[Instructions for the task]: Search the data for the string "License", and report each line where it is found.

[Dataset entries]:
== == ==
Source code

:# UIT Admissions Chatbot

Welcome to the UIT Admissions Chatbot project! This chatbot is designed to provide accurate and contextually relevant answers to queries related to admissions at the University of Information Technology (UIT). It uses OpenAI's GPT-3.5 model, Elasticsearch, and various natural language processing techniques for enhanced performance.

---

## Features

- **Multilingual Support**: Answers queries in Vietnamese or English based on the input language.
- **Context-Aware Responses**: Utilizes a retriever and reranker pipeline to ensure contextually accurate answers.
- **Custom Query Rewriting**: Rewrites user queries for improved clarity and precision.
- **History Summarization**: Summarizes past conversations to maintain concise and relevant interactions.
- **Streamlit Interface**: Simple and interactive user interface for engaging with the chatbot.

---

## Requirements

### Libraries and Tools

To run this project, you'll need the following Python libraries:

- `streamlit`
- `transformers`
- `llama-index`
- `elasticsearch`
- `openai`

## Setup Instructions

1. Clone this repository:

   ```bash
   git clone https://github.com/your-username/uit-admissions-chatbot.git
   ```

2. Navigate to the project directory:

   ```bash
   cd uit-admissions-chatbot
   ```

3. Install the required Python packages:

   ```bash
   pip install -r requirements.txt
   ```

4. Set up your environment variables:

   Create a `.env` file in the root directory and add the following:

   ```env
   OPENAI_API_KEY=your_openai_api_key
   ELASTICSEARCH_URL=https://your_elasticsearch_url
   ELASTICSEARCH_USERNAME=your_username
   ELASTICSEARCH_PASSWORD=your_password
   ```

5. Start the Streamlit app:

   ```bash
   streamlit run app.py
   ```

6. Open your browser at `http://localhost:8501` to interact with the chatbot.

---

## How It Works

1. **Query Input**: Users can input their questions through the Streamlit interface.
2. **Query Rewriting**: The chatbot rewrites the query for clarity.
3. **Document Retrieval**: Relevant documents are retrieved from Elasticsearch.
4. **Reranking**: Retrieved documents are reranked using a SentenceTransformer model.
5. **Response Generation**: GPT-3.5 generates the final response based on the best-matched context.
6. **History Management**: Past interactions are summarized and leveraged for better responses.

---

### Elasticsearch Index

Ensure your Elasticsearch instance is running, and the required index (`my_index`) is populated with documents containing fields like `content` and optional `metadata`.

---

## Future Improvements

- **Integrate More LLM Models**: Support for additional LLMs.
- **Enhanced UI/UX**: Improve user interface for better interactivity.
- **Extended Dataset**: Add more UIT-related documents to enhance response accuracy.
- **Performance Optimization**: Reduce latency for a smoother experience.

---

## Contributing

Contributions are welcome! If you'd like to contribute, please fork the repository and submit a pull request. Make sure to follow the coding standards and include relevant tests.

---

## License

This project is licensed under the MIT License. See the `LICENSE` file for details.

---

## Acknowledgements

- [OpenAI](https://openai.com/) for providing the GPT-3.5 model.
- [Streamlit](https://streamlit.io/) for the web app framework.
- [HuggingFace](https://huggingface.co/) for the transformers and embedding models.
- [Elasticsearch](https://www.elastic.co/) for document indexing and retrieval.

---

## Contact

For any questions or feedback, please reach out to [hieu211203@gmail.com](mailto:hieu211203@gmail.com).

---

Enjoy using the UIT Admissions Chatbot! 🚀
== == ==
[Exercise response]:
## License
This project is licensed under the MIT License. See the `LICENSE` file for details.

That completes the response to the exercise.